### Recorded information:

──────────────────────────────

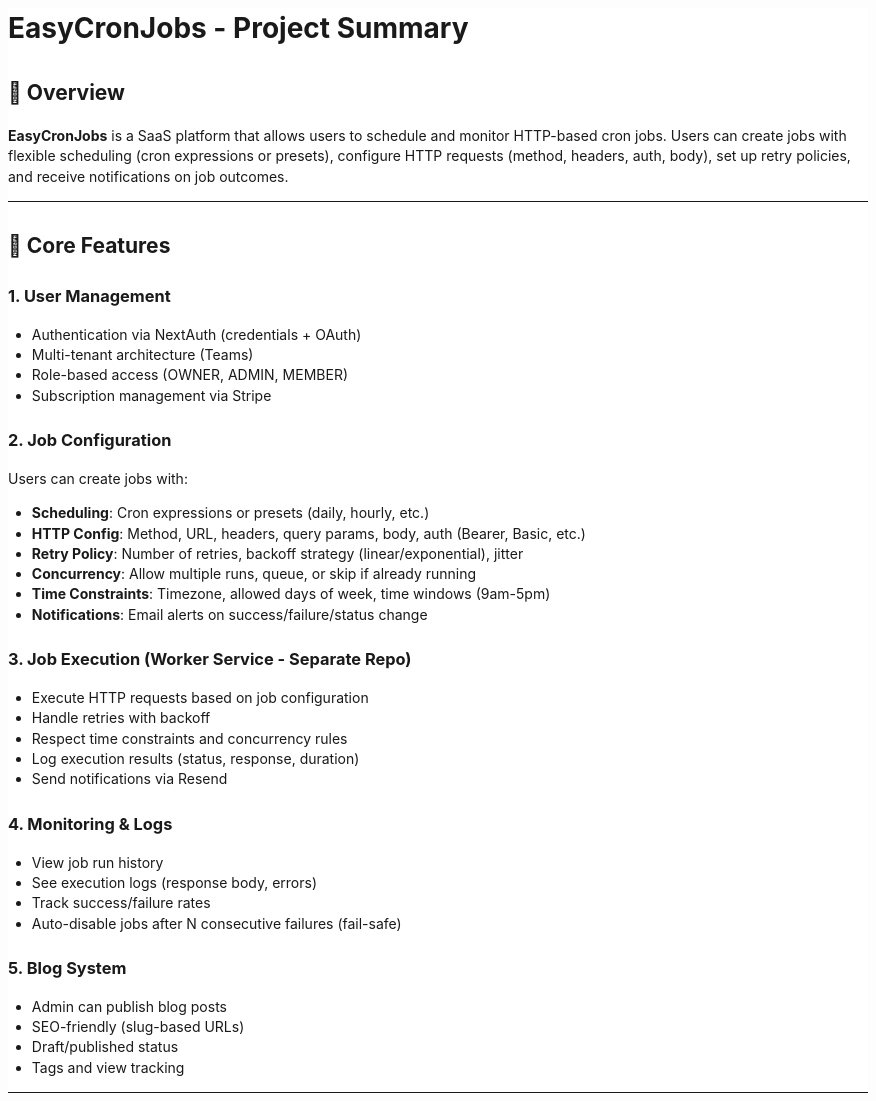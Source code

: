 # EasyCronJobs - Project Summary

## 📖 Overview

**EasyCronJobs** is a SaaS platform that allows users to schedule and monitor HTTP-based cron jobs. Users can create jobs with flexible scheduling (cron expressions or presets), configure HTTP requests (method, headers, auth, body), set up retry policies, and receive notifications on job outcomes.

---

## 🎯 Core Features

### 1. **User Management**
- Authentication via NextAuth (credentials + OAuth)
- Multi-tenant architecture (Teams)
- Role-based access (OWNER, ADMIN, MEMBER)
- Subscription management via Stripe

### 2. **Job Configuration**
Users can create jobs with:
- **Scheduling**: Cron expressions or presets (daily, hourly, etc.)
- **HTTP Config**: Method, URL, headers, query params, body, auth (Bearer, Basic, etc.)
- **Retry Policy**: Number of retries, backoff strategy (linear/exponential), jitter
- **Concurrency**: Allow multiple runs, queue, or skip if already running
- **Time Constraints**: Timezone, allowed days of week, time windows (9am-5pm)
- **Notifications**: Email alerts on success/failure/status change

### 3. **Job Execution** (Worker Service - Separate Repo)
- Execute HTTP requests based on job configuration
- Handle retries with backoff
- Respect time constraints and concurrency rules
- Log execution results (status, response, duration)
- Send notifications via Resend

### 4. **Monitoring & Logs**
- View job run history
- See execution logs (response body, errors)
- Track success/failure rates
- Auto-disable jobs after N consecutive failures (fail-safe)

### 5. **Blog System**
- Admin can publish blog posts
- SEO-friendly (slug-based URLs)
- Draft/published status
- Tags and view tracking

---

──────────────────────────────

### Action item:
Starting at the line where "- View job run history" appears, write out every line exactly as it stands until the listing ends, and add nothing.

### Written solution:
- View job run history
- See execution logs (response body, errors)
- Track success/failure rates
- Auto-disable jobs after N consecutive failures (fail-safe)

### 5. **Blog System**
- Admin can publish blog posts
- SEO-friendly (slug-based URLs)
- Draft/published status
- Tags and view tracking

---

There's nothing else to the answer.